Records from a collection:
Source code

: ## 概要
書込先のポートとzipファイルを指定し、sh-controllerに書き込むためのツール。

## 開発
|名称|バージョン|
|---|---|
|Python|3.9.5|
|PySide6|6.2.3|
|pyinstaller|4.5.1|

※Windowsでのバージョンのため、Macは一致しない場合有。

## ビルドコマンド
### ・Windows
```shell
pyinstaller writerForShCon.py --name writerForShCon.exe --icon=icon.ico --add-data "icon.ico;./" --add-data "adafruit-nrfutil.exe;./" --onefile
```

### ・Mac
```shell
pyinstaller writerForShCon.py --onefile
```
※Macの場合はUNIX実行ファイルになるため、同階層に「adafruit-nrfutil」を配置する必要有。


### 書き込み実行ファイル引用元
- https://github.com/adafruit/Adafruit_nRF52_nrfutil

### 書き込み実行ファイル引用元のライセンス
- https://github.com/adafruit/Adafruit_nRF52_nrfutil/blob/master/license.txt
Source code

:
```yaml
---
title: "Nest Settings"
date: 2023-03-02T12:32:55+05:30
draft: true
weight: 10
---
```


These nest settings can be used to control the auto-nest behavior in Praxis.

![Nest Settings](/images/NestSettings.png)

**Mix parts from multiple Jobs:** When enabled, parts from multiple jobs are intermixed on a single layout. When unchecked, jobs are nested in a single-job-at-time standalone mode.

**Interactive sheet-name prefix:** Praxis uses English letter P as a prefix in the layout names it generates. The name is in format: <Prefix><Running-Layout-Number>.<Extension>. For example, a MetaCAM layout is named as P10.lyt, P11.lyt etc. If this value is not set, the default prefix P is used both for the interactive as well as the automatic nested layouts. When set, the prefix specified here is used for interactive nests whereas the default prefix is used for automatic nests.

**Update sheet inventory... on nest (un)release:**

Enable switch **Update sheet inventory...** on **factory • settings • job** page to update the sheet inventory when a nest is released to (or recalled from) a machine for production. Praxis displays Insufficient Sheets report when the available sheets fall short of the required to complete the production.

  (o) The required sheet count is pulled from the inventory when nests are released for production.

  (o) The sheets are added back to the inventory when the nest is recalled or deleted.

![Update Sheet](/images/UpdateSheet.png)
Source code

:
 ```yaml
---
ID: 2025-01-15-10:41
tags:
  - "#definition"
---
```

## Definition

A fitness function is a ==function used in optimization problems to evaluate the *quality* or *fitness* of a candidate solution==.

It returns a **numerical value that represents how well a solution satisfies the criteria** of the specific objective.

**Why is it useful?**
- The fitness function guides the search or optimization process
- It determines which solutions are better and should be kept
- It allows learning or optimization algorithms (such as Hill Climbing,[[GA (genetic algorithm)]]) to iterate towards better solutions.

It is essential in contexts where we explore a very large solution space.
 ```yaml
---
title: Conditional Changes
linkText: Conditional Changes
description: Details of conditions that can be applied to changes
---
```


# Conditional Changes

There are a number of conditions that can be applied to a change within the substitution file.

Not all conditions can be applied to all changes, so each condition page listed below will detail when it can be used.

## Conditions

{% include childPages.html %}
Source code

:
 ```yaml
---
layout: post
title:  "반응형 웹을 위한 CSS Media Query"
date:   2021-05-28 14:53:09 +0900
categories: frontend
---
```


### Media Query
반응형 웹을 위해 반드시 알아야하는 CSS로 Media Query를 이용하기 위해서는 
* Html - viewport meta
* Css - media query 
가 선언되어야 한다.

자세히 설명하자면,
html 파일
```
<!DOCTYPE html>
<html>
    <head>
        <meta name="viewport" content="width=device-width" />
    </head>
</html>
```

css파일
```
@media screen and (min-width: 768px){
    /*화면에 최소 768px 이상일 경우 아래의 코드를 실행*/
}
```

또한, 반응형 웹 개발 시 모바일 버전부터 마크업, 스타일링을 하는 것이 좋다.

## [EXERCISE DETAILS]
All entries above are to be copied exactly, with none left out.

## [RESPONSE]
Source code

: ## 概要
書込先のポートとzipファイルを指定し、sh-controllerに書き込むためのツール。

## 開発
|名称|バージョン|
|---|---|
|Python|3.9.5|
|PySide6|6.2.3|
|pyinstaller|4.5.1|

※Windowsでのバージョンのため、Macは一致しない場合有。

## ビルドコマンド
### ・Windows
```shell
pyinstaller writerForShCon.py --name writerForShCon.exe --icon=icon.ico --add-data "icon.ico;./" --add-data "adafruit-nrfutil.exe;./" --onefile
```

### ・Mac
```shell
pyinstaller writerForShCon.py --onefile
```
※Macの場合はUNIX実行ファイルになるため、同階層に「adafruit-nrfutil」を配置する必要有。


### 書き込み実行ファイル引用元
- https://github.com/adafruit/Adafruit_nRF52_nrfutil

### 書き込み実行ファイル引用元のライセンス
- https://github.com/adafruit/Adafruit_nRF52_nrfutil/blob/master/license.txt
Source code

:
```yaml
---
title: "Nest Settings"
date: 2023-03-02T12:32:55+05:30
draft: true
weight: 10
---
```


These nest settings can be used to control the auto-nest behavior in Praxis.

![Nest Settings](/images/NestSettings.png)

**Mix parts from multiple Jobs:** When enabled, parts from multiple jobs are intermixed on a single layout. When unchecked, jobs are nested in a single-job-at-time standalone mode.

**Interactive sheet-name prefix:** Praxis uses English letter P as a prefix in the layout names it generates. The name is in format: <Prefix><Running-Layout-Number>.<Extension>. For example, a MetaCAM layout is named as P10.lyt, P11.lyt etc. If this value is not set, the default prefix P is used both for the interactive as well as the automatic nested layouts. When set, the prefix specified here is used for interactive nests whereas the default prefix is used for automatic nests.

**Update sheet inventory... on nest (un)release:**

Enable switch **Update sheet inventory...** on **factory • settings • job** page to update the sheet inventory when a nest is released to (or recalled from) a machine for production. Praxis displays Insufficient Sheets report when the available sheets fall short of the required to complete the production.

  (o) The required sheet count is pulled from the inventory when nests are released for production.

  (o) The sheets are added back to the inventory when the nest is recalled or deleted.

![Update Sheet](/images/UpdateSheet.png)
Source code

:
 ```yaml
---
ID: 2025-01-15-10:41
tags:
  - "#definition"
---
```

## Definition

A fitness function is a ==function used in optimization problems to evaluate the *quality* or *fitness* of a candidate solution==.

It returns a **numerical value that represents how well a solution satisfies the criteria** of the specific objective.

**Why is it useful?**
- The fitness function guides the search or optimization process
- It determines which solutions are better and should be kept
- It allows learning or optimization algorithms (such as Hill Climbing,[[GA (genetic algorithm)]]) to iterate towards better solutions.

It is essential in contexts where we explore a very large solution space.
 ```yaml
---
title: Conditional Changes
linkText: Conditional Changes
description: Details of conditions that can be applied to changes
---
```


# Conditional Changes

There are a number of conditions that can be applied to a change within the substitution file.

Not all conditions can be applied to all changes, so each condition page listed below will detail when it can be used.

## Conditions

{% include childPages.html %}
Source code

:
 ```yaml
---
layout: post
title:  "반응형 웹을 위한 CSS Media Query"
date:   2021-05-28 14:53:09 +0900
categories: frontend
---
```


### Media Query
반응형 웹을 위해 반드시 알아야하는 CSS로 Media Query를 이용하기 위해서는 
* Html - viewport meta
* Css - media query 
가 선언되어야 한다.

자세히 설명하자면,
html 파일
```
<!DOCTYPE html>
<html>
    <head>
        <meta name="viewport" content="width=device-width" />
    </head>
</html>
```

css파일
```
@media screen and (min-width: 768px){
    /*화면에 최소 768px 이상일 경우 아래의 코드를 실행*/
}
```

또한, 반응형 웹 개발 시 모바일 버전부터 마크업, 스타일링을 하는 것이 좋다.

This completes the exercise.